Anyway, here it is, £8 +VAT and delivery. It's got a really nice microswitch action and I'm sure will look great on the dash.

Starter button from RS Components (click for larger image)

Monday 25th August

Can't spend all that long on the toy today - lots of work to do for a course I'm running this week and some gardening to catch up on.

First thing is to check on my sidepod grill - cut the cable tie, pull the sponges out and it's great. Next job is to fix the rear of the sidepod. After applying some masking tape I used a G clamp to hold it in firmly to the chassis and found that it's sticking out a bit and not lining up with the wheel arch. So I pulled out one of the 4 ally strips I'd used to pack it and it was then fine. Marked holes at 30mm centres, a squirt with waxoyl and it was soon rivetted on. It also didn't take long to drill and fit a screw to hold the condenser in place. I looked up how it all works too, found a page which explained it although the page on refrigerators was actually the most helpful. Fuel tank fixings were next, rivets into the lower chassis rail, followed by the 2 screws through the wheelarch.

I decided next to stick the cockpit section back on as there were a few things that needed sorting out with it on before I could final fit the dash cover and bulkhead carpet. After sticking some masking tape on the rear bulkhead with the existing rivet positions marked David and I lifted it back on without any dramas, then I went round fitting the nuts and screws etc. holding it to the sidepods. The first job was to mark up the bottom edge - it's not cut off entirely straight, and I needed to transpose the existing rivet positions onto it to mark it for the line of rivets across the bottom. At this point I also discovered it's impinging on the chassis on the left side just to the side of the bulkhead at the bottom where it goes over the chassis rail, so that was marked for some trimming also.

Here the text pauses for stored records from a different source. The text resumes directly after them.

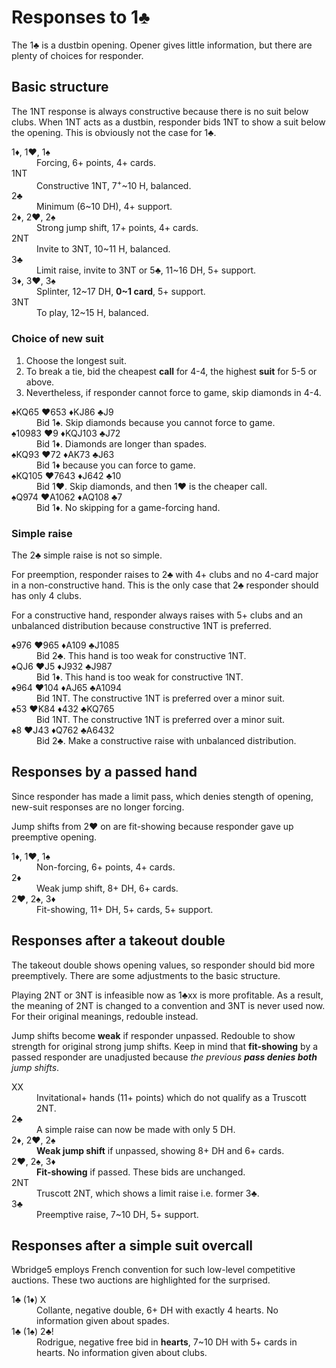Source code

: Responses to 1♣
===============
The 1♣ is a dustbin opening.  Opener gives little information, but there are
plenty of choices for responder.

Basic structure
---------------
The 1NT response is always constructive because there is no suit below clubs.
When 1NT acts as a dustbin, responder bids 1NT to show a suit below the
opening.  This is obviously not the case for 1♣.

<dl>
  <dt>1♦, 1♥, 1♠</dt>
  <dd>Forcing, 6+ points, 4+ cards.</dd>

  <dt>1NT</dt>
  <dd>Constructive 1NT, 7<sup>+</sup>~10 H, balanced.</dd>

  <dt>2♣</dt>
  <dd>Minimum (6~10 DH), 4+ support.</dd>

  <dt>2♦, 2♥, 2♠</dt>
  <dd>Strong jump shift, 17+ points, 4+ cards.</dd>

  <dt>2NT</dt>
  <dd>Invite to 3NT, 10~11 H, balanced.</dd>

  <dt>3♣</dt>
  <dd>Limit raise, invite to 3NT or 5♣, 11~16 DH, 5+ support.</dd>

  <dt>3♦, 3♥, 3♠</dt>
  <dd>Splinter, 12~17 DH, <strong>0~1 card</strong>, 5+ support.</dd>

  <dt>3NT</dt>
  <dd>To play, 12~15 H, balanced.</dd>
</dl>

### Choice of new suit ###
1. Choose the longest suit.
2. To break a tie, bid the cheapest **call** for 4-4, the highest **suit** for
   5-5 or above.
3. Nevertheless, if responder cannot force to game, skip diamonds in 4-4.

<dl>
  <dt>♠KQ65 ♥653 ♦KJ86 ♣J9</dt>
  <dd>Bid 1♠.  Skip diamonds because you cannot force to game.</dd>

  <dt>♠10983 ♥9 ♦KQJ103 ♣J72</dt>
  <dd>Bid 1♦.  Diamonds are longer than spades.</dd>

  <dt>♠KQ93 ♥72 ♦AK73 ♣J63</dt>
  <dd>Bid 1♦ because you can force to game.</dd>

  <dt>♠KQ105 ♥7643 ♦J642 ♣10</dt>
  <dd>Bid 1♥.  Skip diamonds, and then 1♥ is the cheaper call.</dd>

  <dt>♠Q974 ♥A1062 ♦AQ108 ♣7</dt>
  <dd>Bid 1♦.  No skipping for a game-forcing hand.</dd>
</dl>

### Simple raise ###
The 2♣ simple raise is not so simple.

For preemption, responder raises to 2♣ with 4+ clubs and no 4-card major in a
non-constructive hand.  This is the only case that 2♣ responder should has only
4 clubs.

For a constructive hand, responder always raises with 5+ clubs and an
unbalanced distribution because constructive 1NT is preferred.

<dl>
  <dt>♠976 ♥965 ♦A109 ♣J1085</dt>
  <dd>Bid 2♣.  This hand is too weak for constructive 1NT.</dd>

  <dt>♠QJ6 ♥J5 ♦J932 ♣J987</dt>
  <dd>Bid 1♦.  This hand is too weak for constructive 1NT.</dd>

  <dt>♠964 ♥104 ♦AJ65 ♣A1094</dt>
  <dd>Bid 1NT.  The constructive 1NT is preferred over a minor suit.</dd>

  <dt>♠53 ♥K84 ♦432 ♣KQ765</dt>
  <dd>Bid 1NT.  The constructive 1NT is preferred over a minor suit.</dd>

  <dt>♠8 ♥J43 ♦Q762 ♣A6432</dt>
  <dd>Bid 2♣.  Make a constructive raise with unbalanced distribution.</dd>
</dl>

Responses by a passed hand
--------------------------
Since responder has made a limit pass, which denies stength of opening,
new-suit responses are no longer forcing.

Jump shifts from 2♥ on are fit-showing because responder gave up preemptive
opening.

<dl>
  <dt>1♦, 1♥, 1♠</dt>
  <dd>Non-forcing, 6+ points, 4+ cards.</dd>

  <dt>2♦</dt>
  <dd>Weak jump shift, 8+ DH, 6+ cards.</dd>

  <dt>2♥, 2♠, 3♦</dt>
  <dd>Fit-showing, 11+ DH, 5+ cards, 5+ support.</dd>
</dl>

Responses after a takeout double
--------------------------------
The takeout double shows opening values, so responder should bid more
preemptively.  There are some adjustments to the basic structure.

Playing 2NT or 3NT is infeasible now as 1♣xx is more profitable.  As a result,
the meaning of 2NT is changed to a convention and 3NT is never used now.  For
their original meanings, redouble instead.

Jump shifts become **weak** if responder unpassed.  Redouble to show strength
for original strong jump shifts.  Keep in mind that **fit-showing** by a passed
responder are unadjusted because *the previous **pass denies both** jump
shifts*.

<dl>
  <dt>XX</dt>
  <dd>Invitational+ hands (11+ points) which do not qualify as a Truscott 2NT.</dd>

  <dt>2♣</dt>
  <dd>A simple raise can now be made with only 5 DH.</dd>

  <dt>2♦, 2♥, 2♠</dt>
  <dd><strong>Weak jump shift</strong> if unpassed, showing 8+ DH and 6+ cards.</dd>

  <dt>2♥, 2♠, 3♦</dt>
  <dd><strong>Fit-showing</strong> if passed.  These bids are unchanged.</dd>

  <dt>2NT</dt>
  <dd>Truscott 2NT, which shows a limit raise i.e. former 3♣.</dd>

  <dt>3♣</dt>
  <dd>Preemptive raise, 7~10 DH, 5+ support.</dd>
</dl>

Responses after a simple suit overcall
--------------------------------------
Wbridge5 employs French convention for such low-level competitive auctions.
These two auctions are highlighted for the surprised.

<dl>
  <dt>1♣ (1♦) X</dt>
  <dd>Collante, negative double, 6+ DH with exactly 4 hearts.  No information given about spades.</dd>

  <dt>1♣ (1♠) 2♣!</dt>
  <dd>Rodrigue, negative free bid in <strong>hearts</strong>, 7~10 DH with 5+ cards in hearts.  No information given about clubs.</dd>
</dl>
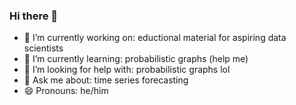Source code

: ### Hi there 👋
- 🔭 I’m currently working on: eductional material for aspiring data scientists
- 🌱 I’m currently learning: probabilistic graphs (help me)
- 🤔 I’m looking for help with: probabilistic graphs lol
- 💬 Ask me about: time series forecasting
- 😄 Pronouns: he/him

<!--
**jdanial18/jdanial18** is a ✨ _special_ ✨ repository because its `README.md` (this file) appears on your GitHub profile.

Here are some ideas to get you started:

- 🔭 I’m currently working on ...
- 🌱 I’m currently learning ...
- 👯 I’m looking to collaborate on ...
- 🤔 I’m looking for help with ...
- 💬 Ask me about ...
- 📫 How to reach me: ...
- 😄 Pronouns: ...
- ⚡ Fun fact: ...
-->
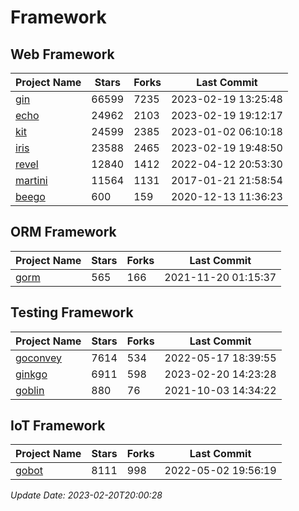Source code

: # Framework

## Web Framework
| Project Name | Stars | Forks | Last Commit |
| ------------ | ----- | ----- | ----------- |
| [gin](https://github.com/gin-gonic/gin) | 66599 | 7235 | 2023-02-19 13:25:48 |
| [echo](https://github.com/labstack/echo) | 24962 | 2103 | 2023-02-19 19:12:17 |
| [kit](https://github.com/go-kit/kit) | 24599 | 2385 | 2023-01-02 06:10:18 |
| [iris](https://github.com/kataras/iris) | 23588 | 2465 | 2023-02-19 19:48:50 |
| [revel](https://github.com/revel/revel) | 12840 | 1412 | 2022-04-12 20:53:30 |
| [martini](https://github.com/go-martini/martini) | 11564 | 1131 | 2017-01-21 21:58:54 |
| [beego](https://github.com/astaxie/beego) | 600 | 159 | 2020-12-13 11:36:23 |

## ORM Framework
| Project Name | Stars | Forks | Last Commit |
| ------------ | ----- | ----- | ----------- |
| [gorm](https://github.com/jinzhu/gorm) | 565 | 166 | 2021-11-20 01:15:37 |

## Testing Framework
| Project Name | Stars | Forks | Last Commit |
| ------------ | ----- | ----- | ----------- |
| [goconvey](https://github.com/smartystreets/goconvey) | 7614 | 534 | 2022-05-17 18:39:55 |
| [ginkgo](https://github.com/onsi/ginkgo) | 6911 | 598 | 2023-02-20 14:23:28 |
| [goblin](https://github.com/franela/goblin) | 880 | 76 | 2021-10-03 14:34:22 |

## IoT Framework
| Project Name | Stars | Forks | Last Commit |
| ------------ | ----- | ----- | ----------- |
| [gobot](https://github.com/hybridgroup/gobot) | 8111 | 998 | 2022-05-02 19:56:19 |

*Update Date: 2023-02-20T20:00:28*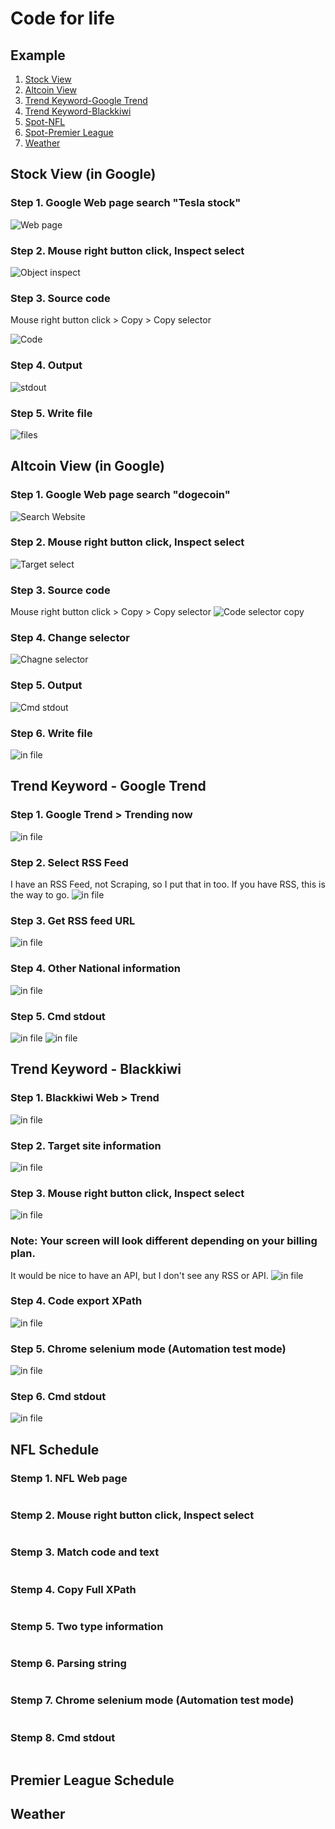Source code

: # Code for life
## Example
1. [Stock View](1.%20Stock_google.py)
2. [Altcoin View](2.%20Altcoin_google.py)
3. [Trend Keyword-Google Trend](3.%20Trend%20Keyword_Google_trend.py)
4. [Trend Keyword-Blackkiwi](3.%20Trend%20Keyword_Blackkiwi.py)
5. [Spot-NFL](4.%20Spot-NFL.py)
6. [Spot-Premier League](5.%20Spot-Premier%20League.py)
7. [Weather](6.%20Weather_windy.py)

## Stock View (in Google)
### Step 1. Google Web page search "Tesla stock"
<img src="./images/Stock_1.jpg" title="Web page"/>

### Step 2. Mouse right button click, Inspect select
<img src="./images/Stock_2.jpg" title="Object inspect"/>

### Step 3. Source code
Mouse right button click > Copy > Copy selector

<img src="./images/Stock_3.jpg" title="Code"/>

### Step 4. Output 
<img src="./images/Stock_4.jpg" title="stdout"/>

### Step 5. Write file
<img src="./images/Stock_5.jpg" title="files"/>

## Altcoin View (in Google)
### Step 1. Google Web page search "dogecoin"
<img src="./images/Altcoin_1.jpg" title="Search Website"/>

### Step 2. Mouse right button click, Inspect select
<img src="./images/Altcoin_2.jpg" title="Target select"/>

### Step 3. Source code
Mouse right button click > Copy > Copy selector
<img src="./images/Altcoin_3.jpg" title="Code selector copy"/>

### Step 4. Change selector
<img src="./images/Altcoin_4.jpg" title="Chagne selector"/>

### Step 5. Output 
<img src="./images/Altcoin_5.jpg" title="Cmd stdout"/>

### Step 6. Write file
<img src="./images/Altcoin_6.jpg" title="in file"/>

## Trend Keyword - Google Trend
### Step 1. Google Trend > Trending now 
<img src="./images/Trend_google_1.jpg" title="in file"/>

### Step 2. Select RSS Feed 
I have an RSS Feed, not Scraping, so I put that in too. If you have RSS, this is the way to go. 
<img src="./images/Trend_google_2.jpg" title="in file"/>

### Step 3. Get RSS feed URL
<img src="./images/Trend_google_3.jpg" title="in file"/>

### Step 4. Other National information
<img src="./images/Trend_google_4.jpg" title="in file"/>

### Step 5. Cmd stdout
<img src="./images/Trend_google_5.jpg" title="in file"/>
<img src="./images/Trend_google_6.jpg" title="in file"/>

## Trend Keyword - Blackkiwi
### Step 1. Blackkiwi Web > Trend
<img src="./images/Trend_blackkiwi_1.jpg" title="in file"/>

### Step 2. Target site information
<img src="./images/Trend_blackkiwi_2.jpg" title="in file"/>

### Step 3. Mouse right button click, Inspect select
<img src="./images/Trend_blackkiwi_3.jpg" title="in file"/>

### Note: Your screen will look different depending on your billing plan.
It would be nice to have an API, but I don't see any RSS or API.
<img src="./images/Trend_blackkiwi_4.jpg" title="in file"/>

### Step 4. Code export XPath
<img src="./images/Trend_blackkiwi_5.jpg" title="in file"/>

### Step 5. Chrome selenium mode (Automation test mode)
<img src="./images/Trend_blackkiwi_6.jpg" title="in file"/>

### Step 6. Cmd stdout
<img src="./images/Trend_blackkiwi_7.jpg" title="in file"/>

## NFL Schedule
### Stemp 1. NFL Web page
<img src="./images/NFL_1.jpg" title=""/>

### Stemp 2. Mouse right button click, Inspect select
<img src="./images/NFL_2.jpg" title=""/>

### Stemp 3. Match code and text
<img src="./images/NFL_3.jpg" title=""/>

### Stemp 4. Copy Full XPath
<img src="./images/NFL_4.jpg" title=""/>

### Stemp 5. Two type information
<img src="./images/NFL_5.jpg" title=""/>

### Stemp 6. Parsing string
<img src="./images/NFL_6.jpg" title=""/>

### Stemp 7. Chrome selenium mode (Automation test mode)
<img src="./images/NFL_7.jpg" title=""/>

### Stemp 8. Cmd stdout
<img src="./images/NFL_8.jpg" title=""/>

## Premier League Schedule

## Weather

Anther job needing doing was to fit the roll bar braces, which go from just in front of the rear suspension mountings to the back of the roll bar at each side. Starting with the passenger side it was possible to hold one roughly in position then mark from the cockpit side using a marker pen, then drill a pilot hole followed by the stepped drill until the hole was large enough to get one of the bolts through. I could then stick the bolt through from the correct side and mark around the end of the roll bar. Once I'd got the hole round and roughly the right size using the sanding drum I realised it needs ovalling out at the bottom to accommodate the downward angled brace. This took a little time but in the end I was happy with it and trial fitted the brace. Then finish the edge of the hole with some wet and dry and repeat for the other side.

The other thing I wanted to do was double check all the places where it meets the sidepods to see if any fettling was required - it is in a few places, at the rear of the doors for instance, although that'll have a rubber strip over it of course.

That was more or less it for the day, I think next chance I get to be out here will be Friday, and what I plan to do then is mark and drill for all the rivets holding the cockpit section to the chassis and sidepods before removing the cockpit section.

Friday 29th August

My course finished at lunchtime, so I can fit a couple of hours in this afternoon before being dragged off to the golf course by eldest. Just a couple of things to get done before lifting the cockpit off again. Mark the position of the front rivet holes across the bulkhead - I only put 3 in there so that didn't take long. Also wanted to check that the wiring to the fuses and relays doesn't prevent them going in place, and it doesn't. With that done David and I lift the cockpit off - I've got a pair of chairs so I can rest it upside down to sort out the bits that need trimming. The front corners rest on the chair while the rear of the roof rests on a piece of carpet and some bubble wrap.

I've got a whole to do list of things that need sorting before the cockpit can go back on hopefully for the last time. First job is trimming the sharp corners at the bottom corners of the A and B pillars, then mark the line for the rivets across the rear bulkhead. With that done I can mark a line parallel to it and trim the edge nice and straight and sand it smooth.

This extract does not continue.